Camera, Part 1: Pentax K1000

When I was eight years old, my uncle gave me my own camera for Christmas: a Pentax K1000. I started out shooting slide film because my uncle did, and I suspect that I created box after box of very poor slides (which I no longer have). But over time, I learned how to operate the camera correctly—how to adjust f-stop and shutter speed, how to focus, how to judge the light, and later, how to use a tripod and shutter release cable and flash. My Pentax turns thirty this year, and it is still in perfect working condition. It can still take photos as well as it did the day I first opened the box.

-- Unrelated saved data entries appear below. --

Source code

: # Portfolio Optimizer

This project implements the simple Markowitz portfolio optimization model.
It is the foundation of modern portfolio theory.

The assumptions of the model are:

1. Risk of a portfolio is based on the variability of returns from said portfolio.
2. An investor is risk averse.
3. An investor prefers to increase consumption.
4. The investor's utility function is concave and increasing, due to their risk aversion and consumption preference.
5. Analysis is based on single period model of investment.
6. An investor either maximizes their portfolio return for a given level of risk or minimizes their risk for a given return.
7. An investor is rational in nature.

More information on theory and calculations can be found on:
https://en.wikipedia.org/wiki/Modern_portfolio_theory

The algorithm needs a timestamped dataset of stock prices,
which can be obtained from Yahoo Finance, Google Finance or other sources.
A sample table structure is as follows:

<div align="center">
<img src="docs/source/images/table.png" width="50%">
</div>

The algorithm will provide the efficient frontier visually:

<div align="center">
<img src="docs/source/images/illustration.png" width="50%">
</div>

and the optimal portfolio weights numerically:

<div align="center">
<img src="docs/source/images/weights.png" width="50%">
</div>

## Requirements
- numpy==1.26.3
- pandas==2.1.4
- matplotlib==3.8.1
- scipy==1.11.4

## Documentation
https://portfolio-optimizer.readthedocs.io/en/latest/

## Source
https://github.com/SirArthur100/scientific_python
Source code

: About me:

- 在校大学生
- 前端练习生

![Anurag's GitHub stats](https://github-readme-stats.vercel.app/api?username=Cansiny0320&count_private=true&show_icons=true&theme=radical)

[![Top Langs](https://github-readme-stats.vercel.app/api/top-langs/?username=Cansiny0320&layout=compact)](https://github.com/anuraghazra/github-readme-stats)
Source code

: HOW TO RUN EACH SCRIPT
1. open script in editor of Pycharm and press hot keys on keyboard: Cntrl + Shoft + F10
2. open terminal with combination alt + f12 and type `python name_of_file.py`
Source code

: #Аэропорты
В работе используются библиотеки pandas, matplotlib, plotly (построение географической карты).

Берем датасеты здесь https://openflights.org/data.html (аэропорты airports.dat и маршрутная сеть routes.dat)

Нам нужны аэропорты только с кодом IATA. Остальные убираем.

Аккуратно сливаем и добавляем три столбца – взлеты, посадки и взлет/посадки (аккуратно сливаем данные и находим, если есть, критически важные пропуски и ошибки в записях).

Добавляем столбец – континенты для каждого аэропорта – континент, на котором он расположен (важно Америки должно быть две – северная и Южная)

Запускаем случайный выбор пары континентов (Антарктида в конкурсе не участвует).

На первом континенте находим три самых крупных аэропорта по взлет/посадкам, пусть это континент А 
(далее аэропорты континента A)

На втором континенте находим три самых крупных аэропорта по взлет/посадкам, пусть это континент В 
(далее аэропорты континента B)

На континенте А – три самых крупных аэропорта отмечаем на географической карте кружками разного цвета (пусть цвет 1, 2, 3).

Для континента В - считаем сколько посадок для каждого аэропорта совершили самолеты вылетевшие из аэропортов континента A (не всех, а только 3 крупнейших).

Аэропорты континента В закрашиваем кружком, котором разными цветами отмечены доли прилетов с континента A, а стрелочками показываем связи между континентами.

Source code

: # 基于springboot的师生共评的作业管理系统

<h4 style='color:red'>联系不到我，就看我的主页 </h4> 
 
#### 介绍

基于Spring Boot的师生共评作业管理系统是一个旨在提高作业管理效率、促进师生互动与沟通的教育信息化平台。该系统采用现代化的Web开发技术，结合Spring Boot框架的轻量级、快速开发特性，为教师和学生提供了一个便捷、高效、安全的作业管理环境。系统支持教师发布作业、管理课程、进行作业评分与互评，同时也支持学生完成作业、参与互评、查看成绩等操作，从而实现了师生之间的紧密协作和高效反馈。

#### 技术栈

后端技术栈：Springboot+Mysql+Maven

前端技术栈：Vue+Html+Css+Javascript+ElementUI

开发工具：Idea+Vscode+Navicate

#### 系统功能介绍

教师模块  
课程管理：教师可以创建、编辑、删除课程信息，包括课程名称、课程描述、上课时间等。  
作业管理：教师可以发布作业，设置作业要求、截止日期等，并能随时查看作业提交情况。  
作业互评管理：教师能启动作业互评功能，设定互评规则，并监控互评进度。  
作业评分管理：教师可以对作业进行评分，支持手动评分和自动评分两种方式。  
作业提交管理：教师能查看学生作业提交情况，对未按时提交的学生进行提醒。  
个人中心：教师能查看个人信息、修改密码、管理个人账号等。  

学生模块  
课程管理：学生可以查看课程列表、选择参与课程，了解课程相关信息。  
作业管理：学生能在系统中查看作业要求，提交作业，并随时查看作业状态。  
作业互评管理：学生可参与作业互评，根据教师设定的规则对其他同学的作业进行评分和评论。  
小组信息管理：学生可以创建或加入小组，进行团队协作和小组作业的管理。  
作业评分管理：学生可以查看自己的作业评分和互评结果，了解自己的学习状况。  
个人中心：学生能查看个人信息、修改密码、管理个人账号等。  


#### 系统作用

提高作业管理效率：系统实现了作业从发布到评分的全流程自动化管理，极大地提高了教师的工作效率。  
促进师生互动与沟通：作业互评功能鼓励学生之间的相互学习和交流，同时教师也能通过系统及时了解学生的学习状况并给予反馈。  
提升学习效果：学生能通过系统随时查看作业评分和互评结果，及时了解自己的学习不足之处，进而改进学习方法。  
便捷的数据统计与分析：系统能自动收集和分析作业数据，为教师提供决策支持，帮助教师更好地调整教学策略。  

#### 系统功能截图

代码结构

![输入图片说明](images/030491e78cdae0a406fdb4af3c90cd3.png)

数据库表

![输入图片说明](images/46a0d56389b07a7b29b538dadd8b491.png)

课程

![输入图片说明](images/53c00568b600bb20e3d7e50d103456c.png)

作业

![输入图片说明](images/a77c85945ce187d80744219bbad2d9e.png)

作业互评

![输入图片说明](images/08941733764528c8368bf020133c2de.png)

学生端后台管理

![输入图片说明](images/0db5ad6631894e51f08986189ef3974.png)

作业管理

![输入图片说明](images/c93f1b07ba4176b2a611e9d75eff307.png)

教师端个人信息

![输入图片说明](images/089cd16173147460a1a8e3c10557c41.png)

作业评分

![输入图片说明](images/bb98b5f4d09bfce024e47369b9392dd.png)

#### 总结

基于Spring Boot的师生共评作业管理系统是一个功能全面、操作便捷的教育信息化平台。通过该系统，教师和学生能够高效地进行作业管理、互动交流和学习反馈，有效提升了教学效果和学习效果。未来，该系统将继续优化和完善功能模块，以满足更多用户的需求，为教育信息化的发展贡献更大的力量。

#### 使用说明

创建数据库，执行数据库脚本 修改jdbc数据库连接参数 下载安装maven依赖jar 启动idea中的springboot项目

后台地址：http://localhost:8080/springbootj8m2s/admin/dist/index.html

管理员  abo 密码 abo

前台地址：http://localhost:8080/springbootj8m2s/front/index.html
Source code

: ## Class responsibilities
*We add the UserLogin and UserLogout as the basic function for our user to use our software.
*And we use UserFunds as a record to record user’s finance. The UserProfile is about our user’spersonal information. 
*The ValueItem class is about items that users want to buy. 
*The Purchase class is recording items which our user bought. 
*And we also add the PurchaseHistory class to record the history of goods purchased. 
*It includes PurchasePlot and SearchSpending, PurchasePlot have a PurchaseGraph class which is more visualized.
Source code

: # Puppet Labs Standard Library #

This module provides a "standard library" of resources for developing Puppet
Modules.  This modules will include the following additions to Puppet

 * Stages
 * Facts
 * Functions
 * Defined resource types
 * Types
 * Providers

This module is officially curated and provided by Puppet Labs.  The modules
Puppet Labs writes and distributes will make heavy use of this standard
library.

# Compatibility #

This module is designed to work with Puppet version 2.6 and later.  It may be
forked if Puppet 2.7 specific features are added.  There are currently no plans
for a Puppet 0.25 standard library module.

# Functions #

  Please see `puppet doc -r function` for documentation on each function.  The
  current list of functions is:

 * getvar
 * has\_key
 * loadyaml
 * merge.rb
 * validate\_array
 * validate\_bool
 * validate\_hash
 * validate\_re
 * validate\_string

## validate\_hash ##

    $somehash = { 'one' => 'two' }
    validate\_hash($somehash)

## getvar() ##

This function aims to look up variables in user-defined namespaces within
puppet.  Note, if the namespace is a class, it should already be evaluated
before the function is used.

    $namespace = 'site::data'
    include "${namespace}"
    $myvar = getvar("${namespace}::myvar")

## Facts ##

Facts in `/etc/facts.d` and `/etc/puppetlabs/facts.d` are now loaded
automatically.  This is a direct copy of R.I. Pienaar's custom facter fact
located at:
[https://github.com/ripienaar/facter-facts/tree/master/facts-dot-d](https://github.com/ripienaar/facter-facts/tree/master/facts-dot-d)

The Pentax traveled with me to Russia in the 1980s and 1990s, as well as to Egypt, Estonia, Poland, Italy, the Czech Republic, and countless camping and hiking trips and travels in the U.S. I have thousands of prints. Here is just one, taken in the Soviet Union in the late 1980s.

 
When I studied photography and journalism in college, I used the Pentax. I shot in black and white, developed my own film, and for a short period practically lived in the engrossing world of the darkroom, spending days in near darkness making prints. Most of these were of my Southern California of the mid-1990s. Somewhere I still have thousands of negatives with proof sheets as well as hundreds of black-and-white prints like this one.

 
The Pentax hasn’t had film in it in over five years. I’ve been thinking about teaching my daughter—who is eight—how to use it. Like me, she would learn to load the film, to manually adjust f-stop and shutter speed, to focus, to put thought behind each image. And yet, with the availability of digital point-and-shoot cameras, the high-quality images almost instantly splayed across computer monitors, the extraordinary storage capacity to record our every waking moment with thoughtless abandon, I wonder if she will ever appreciate the magic of shooting pictures with care and forethought, manually rewinding the film, mailing it or dropping it off to be processed, and then waiting with impatience and hope for the slides or the prints to be ready, to finally see how well the captivating image in the viewfinder has been captured in the physical artifact.

1 comment:

  1. Great post, I got a Pentax K1000 two weeks ago from a friend when he heard I was getting into film photography. Within a week I found a "broken" one on craigslist and fixed it with a little lube. My wife nearly hit me (I was only supposed to get a lens). I am in love with this camera. I have put 5 rolls of film through it already (with a roll in each one right now). I don't have any kids yet, but I yearn for the day I can introduce them to film.